Its also very weird that the Jesuits justified their abandonment of the communal Office on the grounds of action, activity and so forth. Surely such a justification would have sounded strange to the hears of the great Irish and English monastic missionaries to continental Europe in the high middle-ages, who were no less active, and who had to reclaim Europe from the pagan barbarians.

Ian Coleman said...

There is much good comment and material here already. I'd just add that it's worth making the distinction between the Society of Jesus as it was before and after its papal suppression in the late 18th century. To my mind, after its restoration, something of the original brilliance had been lost - maybe out of fear of further censure - and the prevailing spirituality was one of control and rationalism. Strangely, this seemed to be one of the few things that was totally unaffected by the post-Vatican II reforms. So-called 'Ignatian' prayer remains a very circumscribed and tightly controlled method, even by Jesuits today.

Edward P. Walton said...

I have always heard, Mental Prayer was an innovation of the Jesuits.
Meditation in the Benedictine tradition was done after verses of the Psalms.

Dr. Malcolm C. Harris, Sr. said...

Father Blake you are spot on in your analysis.

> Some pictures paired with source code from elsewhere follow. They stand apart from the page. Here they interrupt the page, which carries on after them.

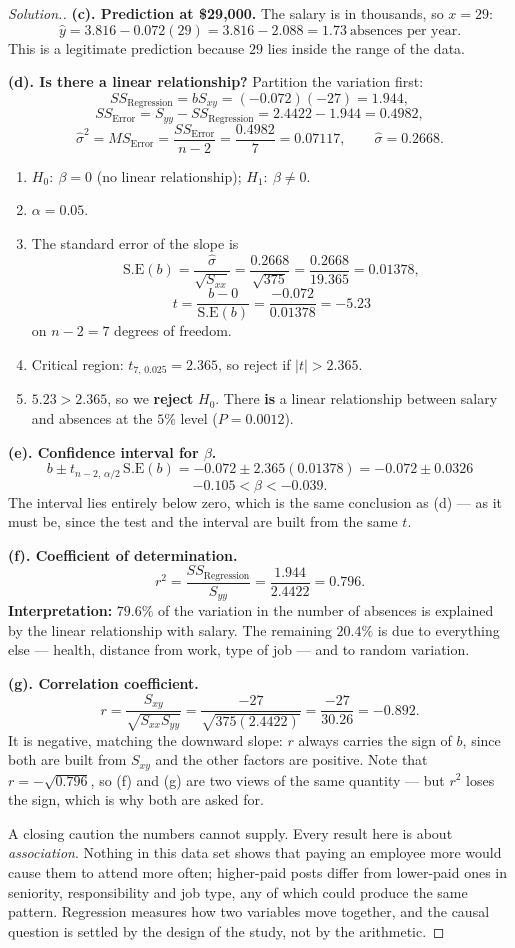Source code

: \documentclass[11pt,a4paper]{article}
\theoremstyle{definition}
\newenvironment{solution}
  {\renewcommand{\qedsymbol}{}\begin{proof}[\textit{Solution}.]}
  {\end{proof}}
\begin{document}
\begin{solution}
\textbf{(c). Prediction at \$29,000.} The salary is in thousands, so $x=29$:
\[\hat{y}=3.816-0.072(29)=3.816-2.088=1.73\ \text{absences per year}.\]
This is a legitimate prediction because $29$ lies inside the range of the data.

\textbf{(d). Is there a linear relationship?} Partition the variation first:
\[SS_{\text{Regression}}=bS_{xy}=(-0.072)(-27)=1.944,\]
\[SS_{\text{Error}}=S_{yy}-SS_{\text{Regression}}=2.4422-1.944=0.4982,\]
\[\hat{\sigma}^2=MS_{\text{Error}}=\frac{SS_{\text{Error}}}{n-2}=\frac{0.4982}{7}=0.07117,
\qquad \hat{\sigma}=0.2668.\]
\begin{enumerate}
\item $H_0:\ \beta=0$ (no linear relationship); $H_1:\ \beta\neq 0$.
\item $\alpha=0.05$.
\item The standard error of the slope is
\[\text{S.E}(b)=\frac{\hat{\sigma}}{\sqrt{S_{xx}}}=\frac{0.2668}{\sqrt{375}}
=\frac{0.2668}{19.365}=0.01378,\]
\[t=\frac{b-0}{\text{S.E}(b)}=\frac{-0.072}{0.01378}=-5.23\]
on $n-2=7$ degrees of freedom.
\item Critical region: $t_{7,\,0.025}=2.365$, so reject if $|t|>2.365$.
\item $5.23>2.365$, so we \textbf{reject} $H_0$. There \textbf{is} a linear relationship
between salary and absences at the $5\%$ level ($P=0.0012$).
\end{enumerate}

\textbf{(e). Confidence interval for $\beta$.}
\[b\pm t_{n-2,\,\alpha/2}\,\text{S.E}(b)=-0.072\pm 2.365(0.01378)=-0.072\pm 0.0326\]
\[-0.105<\beta<-0.039.\]
The interval lies entirely below zero, which is the same conclusion as (d) --- as it must
be, since the test and the interval are built from the same $t$.

\textbf{(f). Coefficient of determination.}
\[r^2=\frac{SS_{\text{Regression}}}{S_{yy}}=\frac{1.944}{2.4422}=0.796.\]
\textbf{Interpretation:} $79.6\%$ of the variation in the number of absences is explained by
the linear relationship with salary. The remaining $20.4\%$ is due to everything else ---
health, distance from work, type of job --- and to random variation.

\textbf{(g). Correlation coefficient.}
\[r=\frac{S_{xy}}{\sqrt{S_{xx}S_{yy}}}=\frac{-27}{\sqrt{375(2.4422)}}=\frac{-27}{30.26}=-0.892.\]
It is negative, matching the downward slope: $r$ always carries the sign of $b$, since both
are built from $S_{xy}$ and the other factors are positive. Note that $r=-\sqrt{0.796}$, so
(f) and (g) are two views of the same quantity --- but $r^2$ loses the sign, which is why
both are asked for.

A closing caution the numbers cannot supply. Every result here is about
\emph{association}. Nothing in this data set shows that paying an employee more would cause
them to attend more often; higher-paid posts differ from lower-paid ones in seniority,
responsibility and job type, any of which could produce the same pattern. Regression
measures how two variables move together, and the causal question is settled by the design
of the study, not by the arithmetic.
\end{solution}
\end{document}
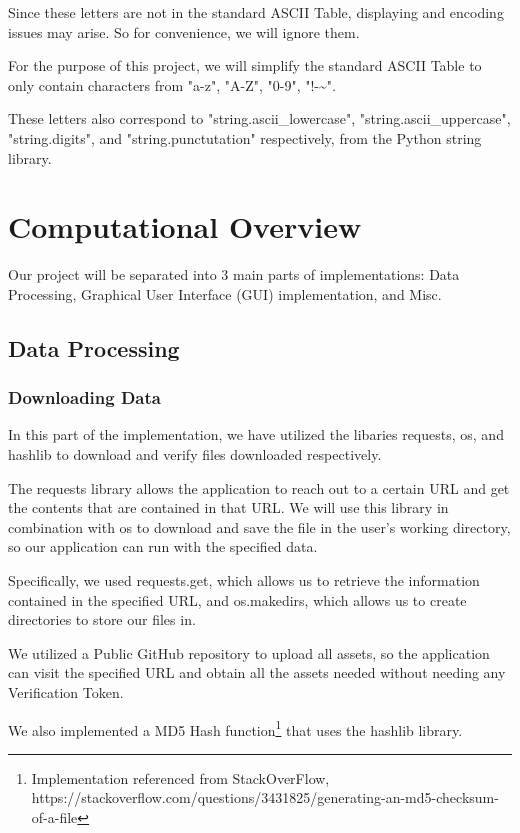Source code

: \documentclass[fontsize=11pt]{article}
\begin{document}
    Since these letters are not in the standard ASCII Table, displaying and encoding issues may arise. So for convenience, we will ignore them.

    For the purpose of this project, we will simplify the standard ASCII Table to only contain characters from "a-z", "A-Z", "0-9", "!-\~{}".

    These letters also correspond to "string.ascii\_lowercase", "string.ascii\_uppercase", "string.digits", and "string.punctutation" respectively, from the Python string library.

    \newpage


    \section{Computational Overview}

    Our project will be separated into 3 main parts of implementations: Data Processing, Graphical User Interface (GUI) implementation, and Misc.

    \subsection{Data Processing}

    \subsubsection{Downloading Data}

    In this part of the implementation, we have utilized the libaries requests, os, and hashlib to download and verify files downloaded respectively.

    The requests library allows the application to reach out to a certain URL and get the contents that are contained in that URL. We will use this library in combination with os to download and save the file in the user's working directory, so our application can run with the specified data.

    Specifically, we used requests.get, which allows us to retrieve the information contained in the specified URL, and os.makedirs, which allows us to create directories to store our files in.

    We utilized a Public GitHub repository to upload all assets, so the application can visit the specified URL and obtain all the assets needed without needing any Verification Token.

    We also implemented a MD5 Hash function\footnote{Implementation referenced from StackOverFlow, https://stackoverflow.com/questions/3431825/generating-an-md5-checksum-of-a-file} that uses the hashlib library.
\end{document}
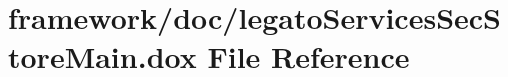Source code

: \hypertarget{legato_services_sec_store_main_8dox}{}\section{framework/doc/legato\+Services\+Sec\+Store\+Main.dox File Reference}
\label{legato_services_sec_store_main_8dox}
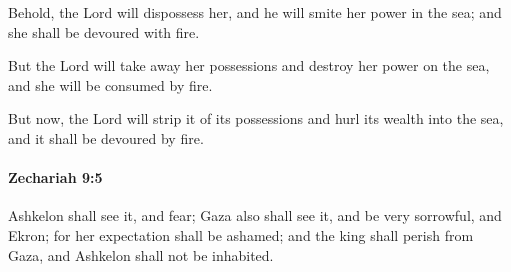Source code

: 			\begin{versebox}
					\item[BHS] 
					\item[LXX] 
					\item[ASV] Behold, the Lord will dispossess her, and he will smite her power in the sea; and she shall be devoured with fire.
					\item[NIV] But the Lord will take away her possessions and destroy her power on the sea, and she will be consumed by fire.
					\item[NRSV] But now, the Lord will strip it of its possessions and hurl its wealth into the sea, and it shall be devoured by fire.
			\end{versebox}

		\paragraph{Zechariah 9:5} %
			\label{ZECHARIAH-9-5}

			Ashkelon shall see it, and fear; Gaza also shall see it, and be very sorrowful, and Ekron; for her expectation shall be ashamed; and the king shall perish from Gaza, and Ashkelon shall not be inhabited.

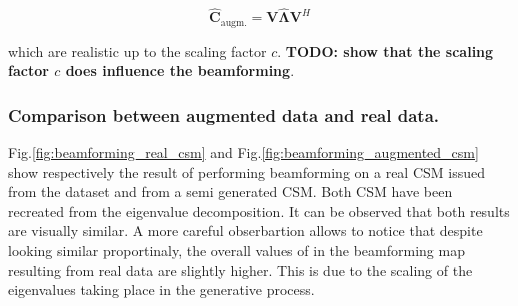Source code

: \documentclass{article}
\begin{document}
\begin{equation}
    \mathbf{\hat{C}}_\text{augm.}  = \mathbf{V} \hat{\mathbf{\Lambda}} \mathbf{V}^H
\end{equation}

which are realistic up to the scaling factor $c$. \textbf{TODO: show that the scaling factor $c$ does influence the beamforming}.

\subsubsection{Comparison between augmented data and real data.}


Fig.\ref{fig:beamforming_real_csm} and Fig.\ref{fig:beamforming_augmented_csm} show respectively the result of performing beamforming on a real CSM issued from the dataset and from a semi generated CSM. Both CSM have been recreated from the eigenvalue decomposition. It can be observed that both results are visually similar. A more careful obserbartion allows to notice that despite looking similar proportinaly, the overall values of in the beamforming map resulting from real data are slightly higher. This is due to the scaling of the eigenvalues taking place in the generative process. 
\end{document}

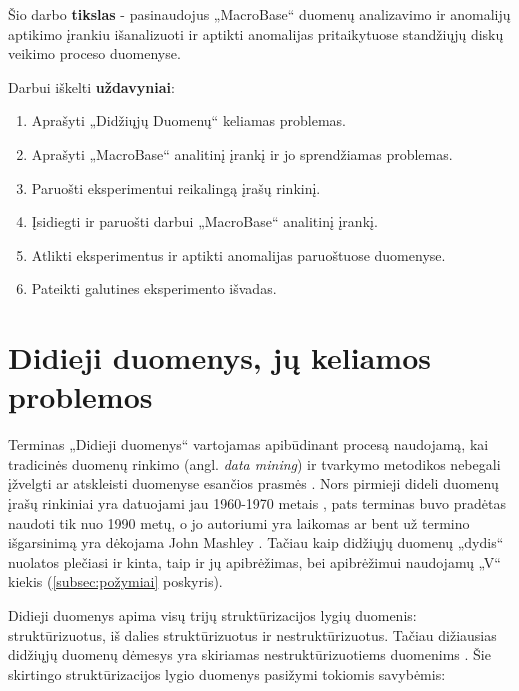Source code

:\documentclass{VUMIFPSkursinis}
\begin{document}
Šio darbo \textbf{tikslas} - pasinaudojus „MacroBase“ duomenų analizavimo ir anomalijų aptikimo įrankiu išanalizuoti ir aptikti anomalijas pritaikytuose standžiųjų diskų veikimo proceso duomenyse.\par

Darbui iškelti \textbf{uždavyniai}:\par

\begin{enumerate}
\item Aprašyti „Didžiųjų Duomenų“ keliamas problemas.
\item Aprašyti „MacroBase“ analitinį įrankį ir jo sprendžiamas problemas.
\item Paruošti eksperimentui reikalingą įrašų rinkinį.
\item Įsidiegti ir paruošti darbui „MacroBase“ analitinį įrankį.
\item Atlikti eksperimentus ir aptikti anomalijas paruoštuose duomenyse.
\item Pateikti galutines eksperimento išvadas.
\end{enumerate}

\section{Didieji duomenys, jų keliamos problemos} \label{sec:bigdata}
Terminas „Didieji duomenys“ vartojamas apibūdinant procesą naudojamą, kai tradicinės duomenų rinkimo (angl. \textit{data mining}) ir tvarkymo metodikos nebegali įžvelgti ar atskleisti duomenyse esančios prasmės \cite{bigdata}. Nors pirmieji dideli duomenų įrašų rinkiniai yra datuojami jau 1960-1970 metais \cite{first_bigdata}, pats terminas buvo pradėtas naudoti tik nuo 1990 metų, o jo autoriumi yra laikomas ar bent už termino išgarsinimą yra dėkojama John Mashley \cite{john_1, john_2, john_3}. Tačiau kaip didžiųjų duomenų „dydis“ nuolatos plečiasi ir kinta, taip ir jų apibrėžimas, bei apibrėžimui naudojamų „V“ kiekis (\ref{subsec:požymiai} poskyris).\par

Didieji duomenys apima visų trijų struktūrizacijos lygių duomenis: struktūrizuotus, iš dalies struktūrizuotus ir nestruktūrizuotus. Tačiau dižiausias didžiųjų duomenų dėmesys yra skiriamas nestruktūrizuotiems duomenims \cite{bigdata_data_struct}. Šie skirtingo struktūrizacijos lygio duomenys pasižymi tokiomis savybėmis:
\end{document}
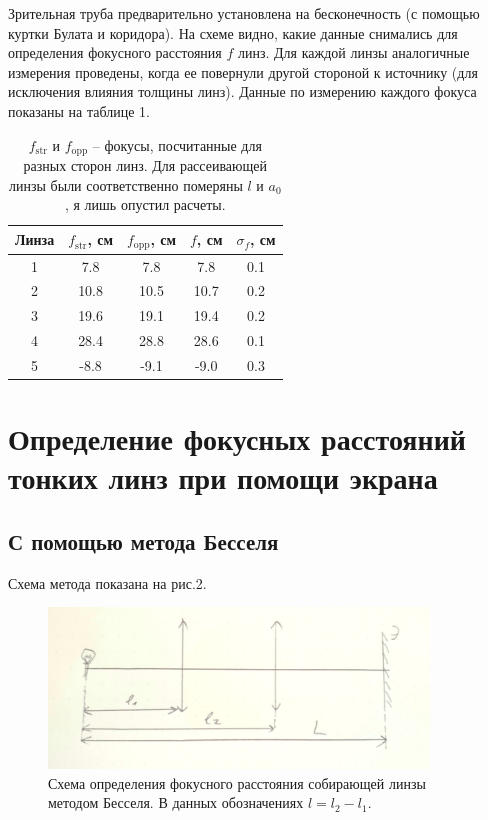 \documentclass[a4paper, 14pt]{extarticle}%
\newcommand\ECaption[1]{%
     \captionsetup{font=footnotesize}%
     \caption{#1}}
\begin{document}
Зрительная труба предварительно установлена на бесконечность (с помощью куртки Булата и коридора). На схеме видно, какие данные снимались для определения фокусного расстояния $f$ линз. Для каждой линзы аналогичные измерения проведены, когда ее повернули другой стороной к источнику (для исключения влияния толщины линз). Данные по измерению каждого фокуса показаны на таблице 1.

\begin{table}[h!]
\begin{center}
\begin{tabular}{|c|c|c|c|c|}
\hline
\rowcolor[HTML]{9698ED} 
Линза & $f_{\text{str}}$, см & $f_{\text{opp}}$, см & $f$, см & $\sigma_f$, см \\ \hline
1     & 7.8           & 7.8           & 7.8     & 0.1            \\ \hline
\rowcolor[HTML]{9698ED} 
2     & 10.8            & 10.5            & 10.7    & 0.2            \\ \hline
3     & 19.6            & 19.1          & 19.4    & 0.2            \\ \hline
\rowcolor[HTML]{9698ED} 
4     & 28.4          & 28.8          & 28.6    & 0.1            \\ \hline
5     & -8.8          & -9.1          & -9.0    & 0.3            \\ \hline
\end{tabular}
\ECaption{$ f_{\text{str}} $ и $ f_{\text{opp}} $ -- фокусы, посчитанные для разных сторон линз. Для рассеивающей линзы были соответственно померяны $l$ и $a_0$, я лишь опустил расчеты.}
\end{center}
\end{table}

\newpage
\section{Определение фокусных расстояний тонких линз при помощи экрана}

\subsection{С помощью метода Бесселя}

Схема метода показана на рис.2. 

\begin{figure}[h!]
\begin{center}
\includegraphics[width=0.9\textwidth]{2}
\end{center}
\ECaption{Схема определения фокусного расстояния собирающей линзы методом Бесселя. В данных обозначениях $l = l_2-l_1$. }
\end{figure}
\end{document}
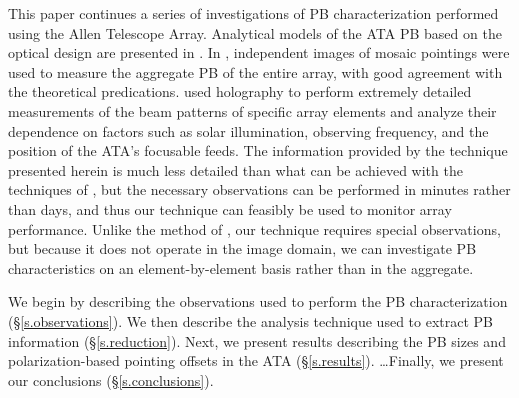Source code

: \documentclass[preprint]{aastex}
\begin{document}
This paper continues a series of investigations of PB characterization
performed using the Allen Telescope Array. Analytical models of the
ATA PB based on the optical design are presented in \citet{wd04}. In
\citet{Hull2010}, independent images of mosaic pointings were used to
measure the aggregate PB of the entire array, with good agreement with
the theoretical predications. \citet{Harp2011} used holography to
perform extremely detailed measurements of the beam patterns of
specific array elements and analyze their dependence on factors such
as solar illumination, observing frequency, and the position of the
ATA's focusable feeds. The information provided by the technique
presented herein is much less detailed than what can be achieved with
the techniques of \citet{Harp2011}, but the necessary observations can
be performed in minutes rather than days, and thus our technique can
feasibly be used to monitor array performance. Unlike the method of
\citet{Hull2010}, our technique requires special observations, but
because it does not operate in the image domain, we can investigate PB
characteristics on an element-by-element basis rather than in the
aggregate.

We begin by describing the observations used to perform the PB
characterization (\S\ref{s.observations}). We then describe the
analysis technique used to extract PB information
(\S\ref{s.reduction}). Next, we present results describing the PB
sizes and polarization-based pointing offsets in the ATA
(\S\ref{s.results}). \ldots Finally, we present our conclusions
(\S\ref{s.conclusions}).

\end{document}
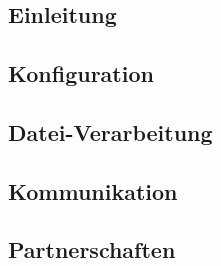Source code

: \chapter{\sblitg}
\renewcommand{\kapitelautor}{Autor: Nikola Szucsich}

\section{Einleitung} \label{Einleitung}


\section{Konfiguration} \label{Konfiguration}


\section{Datei-Verarbeitung} \label{Dateiverarbeitung}


\section{Kommunikation} \label{Kommunikation}


\section{Partnerschaften} \label{Partnerschaften}

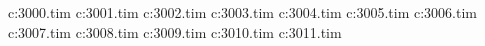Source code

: c:\wipeout\textures\wtr3000.tim
c:\wipeout\textures\wtr3001.tim
c:\wipeout\textures\wtr3002.tim
c:\wipeout\textures\wtr3003.tim
c:\wipeout\textures\wtr3004.tim
c:\wipeout\textures\wtr3005.tim
c:\wipeout\textures\wtr3006.tim
c:\wipeout\textures\wtr3007.tim
c:\wipeout\textures\wtr3008.tim
c:\wipeout\textures\wtr3009.tim
c:\wipeout\textures\wtr3010.tim
c:\wipeout\textures\wtr3011.tim
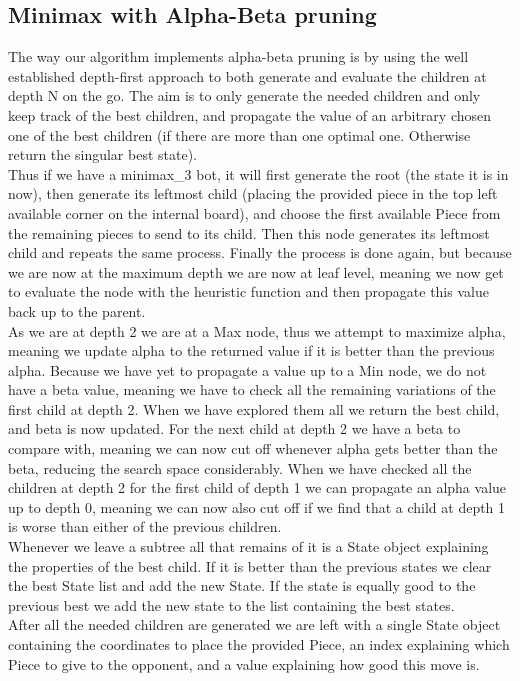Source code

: \documentclass[12pt, a4paper]{article}
\begin{document}
\subsection{Minimax with Alpha-Beta pruning}
The way our algorithm implements alpha-beta pruning is by using the well established depth-first approach to both generate and evaluate the children at depth N on the go. The aim is to only generate the needed children and only keep track of the best children, and propagate the value of an arbitrary chosen one of the best children (if there are more than one optimal one. Otherwise return the singular best state). \\ 
Thus if we have a minimax\_3 bot, it will first generate the root (the state it is in now), then generate its leftmost child (placing the provided piece in the top left available corner on the internal board), and choose the first available Piece from the remaining pieces to send to its child. Then this node generates its leftmost child and repeats the same process. Finally the process is done again, but because we are now at the maximum depth we are now at leaf level, meaning we now get to evaluate the node with the heuristic function and then propagate this value back up to the parent. \\
As we are at depth 2 we are at a Max node, thus we attempt to maximize alpha, meaning we update alpha to the returned value if it is better than the previous alpha. Because we have yet to propagate a value up to a Min node, we do not have a beta value, meaning we have to check all the remaining variations of the first child at depth 2. When we have explored them all we return the best child, and beta is now updated. For the next child at depth 2 we have a beta to compare with, meaning we can now cut off whenever alpha gets better than the beta, reducing the search space considerably. When we have checked all the children at depth 2 for the first child of depth 1 we can propagate an alpha value up to depth 0, meaning we can now also cut off if we find that a child at depth 1 is worse than either of the previous children.\\
Whenever we leave a subtree all that remains of it is a State object explaining the properties of the best child. If it is better than the previous states we clear the best State list and add the new State. If the state is equally good to the previous best we add the new state to the list containing the best states. \\
After all the needed children are generated we are left with a single State object containing the coordinates to place the provided Piece, an index explaining which Piece to give to the opponent, and a value explaining how good this move is. 
\end{document}
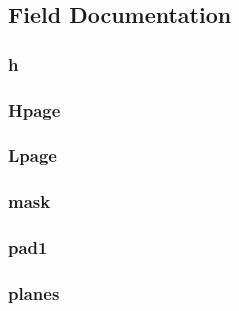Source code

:\subsection{Field Documentation}
\hypertarget{struct_b_m_h_d_a88c66af3b490ec9f8c011e646d75a99c}{
\subsubsection[{h}]{ h}}\label{struct_b_m_h_d_a88c66af3b490ec9f8c011e646d75a99c}
\hypertarget{struct_b_m_h_d_a997cf8e784e63092a5056748569808da}{
\subsubsection[{Hpage}]{ Hpage}}\label{struct_b_m_h_d_a997cf8e784e63092a5056748569808da}
\hypertarget{struct_b_m_h_d_a1b9806f908c0ffce82a998618c3a2c2a}{
\subsubsection[{Lpage}]{ Lpage}}\label{struct_b_m_h_d_a1b9806f908c0ffce82a998618c3a2c2a}
\hypertarget{struct_b_m_h_d_a6daf81b31bb6587923612db0ce9c56c0}{
\subsubsection[{mask}]{ mask}}\label{struct_b_m_h_d_a6daf81b31bb6587923612db0ce9c56c0}
\hypertarget{struct_b_m_h_d_afec1b929613c848fe533ccc070ad7e6f}{
\subsubsection[{pad1}]{ pad1}}\label{struct_b_m_h_d_afec1b929613c848fe533ccc070ad7e6f}
\hypertarget{struct_b_m_h_d_a104a6c0174090bda4a037dc41e2da53f}{
\subsubsection[{planes}]{ planes}}\label{struct_b_m_h_d_a104a6c0174090bda4a037dc41e2da53f}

By "mental prayer" you mean silent prayer to oneself as opposed to oral prayer, especially oral communal prayer. This really s the break between orality and literacy as analyzed by philosopher Fr. Walter J. Ong, S.J.

Ignatius's attempts to gain Paul III's approval for the Society ran into opposition from those who objected to a lack of choir according to Fr. Philip Caraman's biography. One of his opponents, Carafa, became Paul IV.

I do not perceive the trend toward mental prayer or the active life as purely a Jesuit innovation. The roots of Ignatius's spirituality goes back at least to Thomas à Kempis. The early years of Francis of Assisi certainly sound like the active life Ignatius was imitating.

On the other hand, the pervasive influence the Jesuits had on the church after Trent especially through education no doubt spread their brand of prayer and spirituality.